Collect every line in the records below that contains the word "assign".

Source texts of formatted documents:
*** Begin section ***

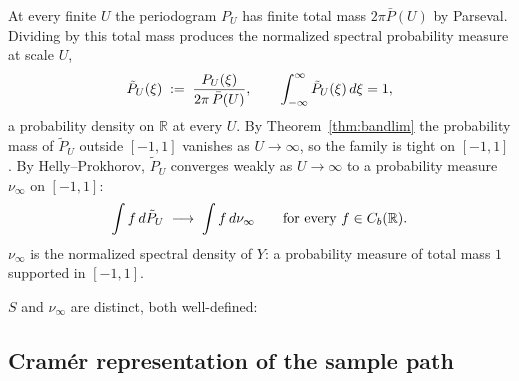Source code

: \documentclass{article}
\newcommand{\assign}{:=}
\begin{document}
At every finite $U$ the periodogram $P_U$ has finite total mass $2 \pi \bar{P}
(U)$ by Parseval. Dividing by this total mass produces the normalized spectral
probability measure at scale $U$,
\[ \tilde{P}_U (\xi) \hspace{0.27em} \assign \hspace{0.27em} \frac{P_U
   (\xi)}{2 \pi \hspace{0.17em} \bar{P} (U)}, \qquad \int_{- \infty}^{\infty}
   \tilde{P}_U (\xi)  \hspace{0.17em} d \xi = 1, \]
a probability density on $\mathbb{R}$ at every $U$. By
Theorem~\ref{thm:bandlim} the probability mass of $\tilde{P}_U$ outside $[- 1,
1]$ vanishes as $U \to \infty$, so the family is tight on $[- 1, 1]$. By
Helly--Prokhorov, $\tilde{P}_U$ converges weakly as $U \to \infty$ to a
probability measure $\nu_{\infty}$ on $[- 1, 1]$:
\[ \int f \hspace{0.17em} d \tilde{P}_U \hspace{0.27em} \longrightarrow
   \hspace{0.27em} \int f \hspace{0.17em} d \nu_{\infty}  \qquad \text{for
   every } f \in C_b (\mathbb{R}) . \]
$\nu_{\infty}$ is the normalized spectral density of $Y$: a probability
measure of total mass $1$ supported in $[- 1, 1]$.

$S$ and $\nu_{\infty}$ are distinct, both well-defined:

{}

\subsection{Cram{\'e}r representation of the sample path}\label{app:cramer}
\end{document}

*** End section ***

* [Answer section]
\newcommand{\assign}{:=}
\[ \tilde{P}_U (\xi) \hspace{0.27em} \assign \hspace{0.27em} \frac{P_U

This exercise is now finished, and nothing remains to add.